Saved data entries
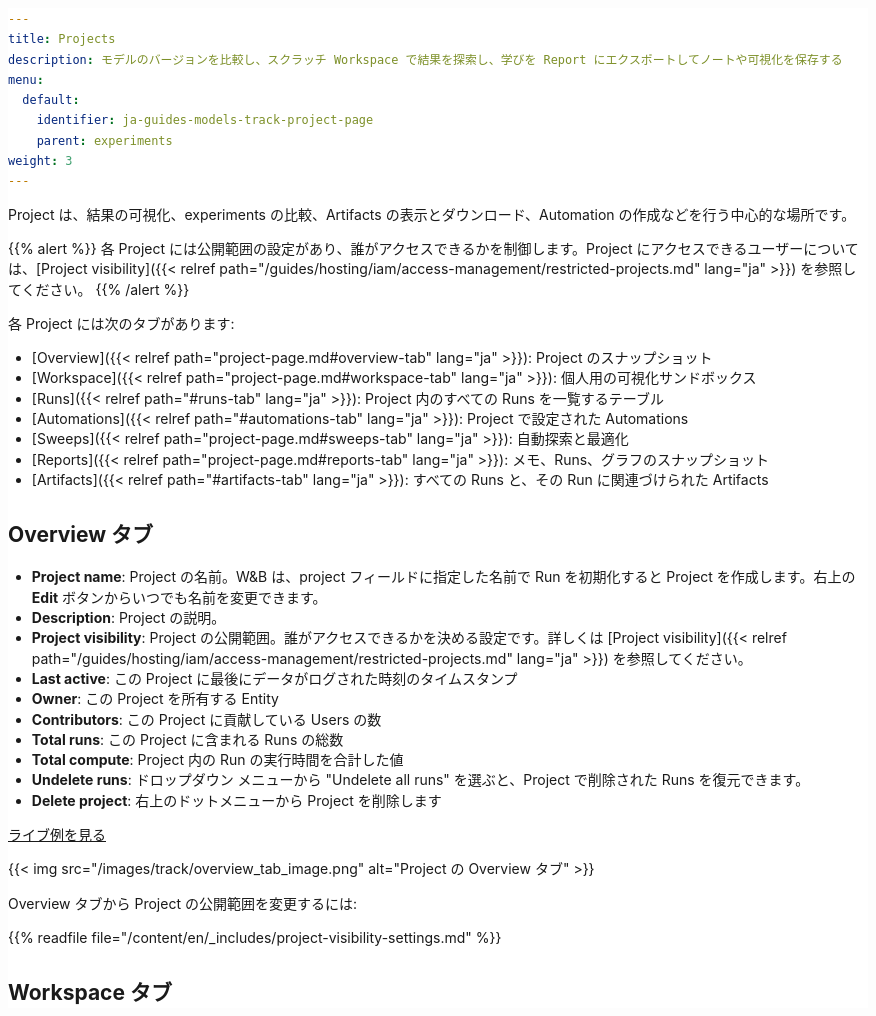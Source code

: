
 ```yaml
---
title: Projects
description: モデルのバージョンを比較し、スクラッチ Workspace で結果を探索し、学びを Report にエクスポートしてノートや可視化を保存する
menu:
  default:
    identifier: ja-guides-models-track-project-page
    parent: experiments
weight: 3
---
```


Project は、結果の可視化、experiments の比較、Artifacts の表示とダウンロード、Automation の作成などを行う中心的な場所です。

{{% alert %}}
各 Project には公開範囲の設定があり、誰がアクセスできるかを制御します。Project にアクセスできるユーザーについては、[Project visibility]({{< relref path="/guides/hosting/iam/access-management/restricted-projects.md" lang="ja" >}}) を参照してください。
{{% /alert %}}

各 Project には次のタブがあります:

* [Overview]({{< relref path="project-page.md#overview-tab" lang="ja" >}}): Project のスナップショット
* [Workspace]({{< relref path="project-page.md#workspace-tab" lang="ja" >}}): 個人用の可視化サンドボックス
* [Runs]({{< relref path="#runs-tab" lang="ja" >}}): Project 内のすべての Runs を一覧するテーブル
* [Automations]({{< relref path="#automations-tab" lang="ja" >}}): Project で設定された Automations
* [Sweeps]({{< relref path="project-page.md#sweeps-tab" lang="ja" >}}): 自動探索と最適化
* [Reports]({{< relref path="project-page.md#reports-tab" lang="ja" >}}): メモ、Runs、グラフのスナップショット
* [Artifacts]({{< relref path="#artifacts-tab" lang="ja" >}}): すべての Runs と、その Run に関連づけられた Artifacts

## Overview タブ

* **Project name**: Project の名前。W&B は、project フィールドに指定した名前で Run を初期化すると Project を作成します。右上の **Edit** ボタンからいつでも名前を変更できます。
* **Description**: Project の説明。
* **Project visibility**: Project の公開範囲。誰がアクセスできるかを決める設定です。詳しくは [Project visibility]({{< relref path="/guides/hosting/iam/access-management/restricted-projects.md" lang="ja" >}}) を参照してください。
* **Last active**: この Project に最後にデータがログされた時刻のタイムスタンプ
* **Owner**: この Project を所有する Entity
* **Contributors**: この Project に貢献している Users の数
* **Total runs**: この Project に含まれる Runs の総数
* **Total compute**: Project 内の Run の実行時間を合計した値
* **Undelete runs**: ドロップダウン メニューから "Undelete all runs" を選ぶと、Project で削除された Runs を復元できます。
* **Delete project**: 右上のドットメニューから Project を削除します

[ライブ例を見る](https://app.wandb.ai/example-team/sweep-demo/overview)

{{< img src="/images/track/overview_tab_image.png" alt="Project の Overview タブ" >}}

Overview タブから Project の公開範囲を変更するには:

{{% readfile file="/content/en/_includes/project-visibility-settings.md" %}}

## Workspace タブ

...

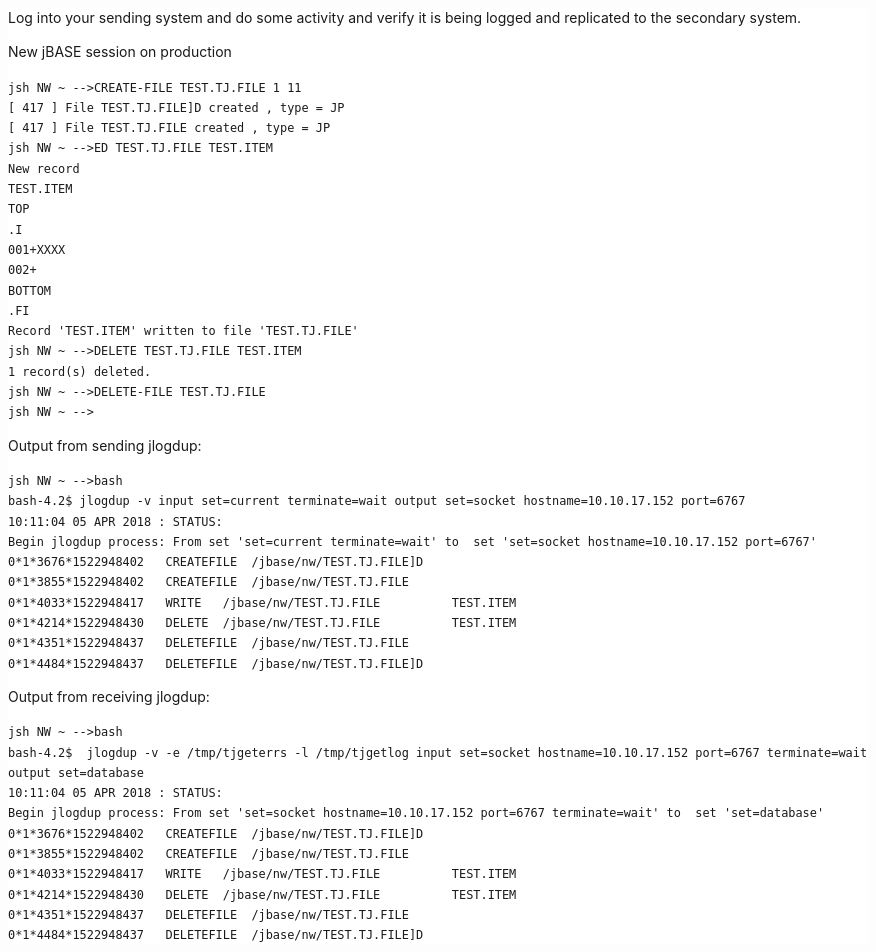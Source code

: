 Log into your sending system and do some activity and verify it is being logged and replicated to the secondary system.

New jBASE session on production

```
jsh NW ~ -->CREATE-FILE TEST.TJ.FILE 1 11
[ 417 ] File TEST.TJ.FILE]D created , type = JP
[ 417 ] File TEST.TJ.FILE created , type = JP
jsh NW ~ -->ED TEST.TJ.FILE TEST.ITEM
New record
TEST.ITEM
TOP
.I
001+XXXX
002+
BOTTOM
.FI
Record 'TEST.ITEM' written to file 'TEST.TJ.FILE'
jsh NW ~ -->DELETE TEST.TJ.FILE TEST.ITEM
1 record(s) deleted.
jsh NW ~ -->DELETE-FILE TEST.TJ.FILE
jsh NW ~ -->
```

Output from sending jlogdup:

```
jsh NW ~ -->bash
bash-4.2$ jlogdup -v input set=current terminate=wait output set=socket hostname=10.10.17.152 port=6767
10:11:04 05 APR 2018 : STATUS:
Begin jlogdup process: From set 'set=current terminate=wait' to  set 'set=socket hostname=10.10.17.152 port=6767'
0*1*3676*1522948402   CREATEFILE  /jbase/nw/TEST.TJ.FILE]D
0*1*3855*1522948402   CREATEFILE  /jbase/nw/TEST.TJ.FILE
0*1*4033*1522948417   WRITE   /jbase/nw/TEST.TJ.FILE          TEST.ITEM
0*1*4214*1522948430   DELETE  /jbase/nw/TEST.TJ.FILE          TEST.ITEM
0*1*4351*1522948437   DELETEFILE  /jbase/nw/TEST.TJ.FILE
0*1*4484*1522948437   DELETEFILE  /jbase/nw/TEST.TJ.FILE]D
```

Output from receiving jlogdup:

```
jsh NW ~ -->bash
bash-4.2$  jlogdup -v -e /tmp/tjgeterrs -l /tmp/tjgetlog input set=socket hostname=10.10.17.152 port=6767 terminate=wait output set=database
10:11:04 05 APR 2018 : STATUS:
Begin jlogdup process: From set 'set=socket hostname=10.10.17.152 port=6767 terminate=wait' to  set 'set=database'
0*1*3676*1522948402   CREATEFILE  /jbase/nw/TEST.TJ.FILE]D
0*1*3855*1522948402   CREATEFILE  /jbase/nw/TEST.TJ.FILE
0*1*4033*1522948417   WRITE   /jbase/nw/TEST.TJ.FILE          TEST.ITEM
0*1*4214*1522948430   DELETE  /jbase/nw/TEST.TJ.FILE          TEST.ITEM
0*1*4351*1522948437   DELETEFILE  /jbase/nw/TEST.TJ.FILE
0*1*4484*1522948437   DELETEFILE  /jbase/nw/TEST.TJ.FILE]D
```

Work instructions.
Filter the entries and keep only the lines holding "lang".

Exercise solution.
各 Project には公開範囲の設定があり、誰がアクセスできるかを制御します。Project にアクセスできるユーザーについては、[Project visibility]({{< relref path="/guides/hosting/iam/access-management/restricted-projects.md" lang="ja" >}}) を参照してください。
* [Overview]({{< relref path="project-page.md#overview-tab" lang="ja" >}}): Project のスナップショット
* [Workspace]({{< relref path="project-page.md#workspace-tab" lang="ja" >}}): 個人用の可視化サンドボックス
* [Runs]({{< relref path="#runs-tab" lang="ja" >}}): Project 内のすべての Runs を一覧するテーブル
* [Automations]({{< relref path="#automations-tab" lang="ja" >}}): Project で設定された Automations
* [Sweeps]({{< relref path="project-page.md#sweeps-tab" lang="ja" >}}): 自動探索と最適化
* [Reports]({{< relref path="project-page.md#reports-tab" lang="ja" >}}): メモ、Runs、グラフのスナップショット
* [Artifacts]({{< relref path="#artifacts-tab" lang="ja" >}}): すべての Runs と、その Run に関連づけられた Artifacts
* **Project visibility**: Project の公開範囲。誰がアクセスできるかを決める設定です。詳しくは [Project visibility]({{< relref path="/guides/hosting/iam/access-management/restricted-projects.md" lang="ja" >}}) を参照してください。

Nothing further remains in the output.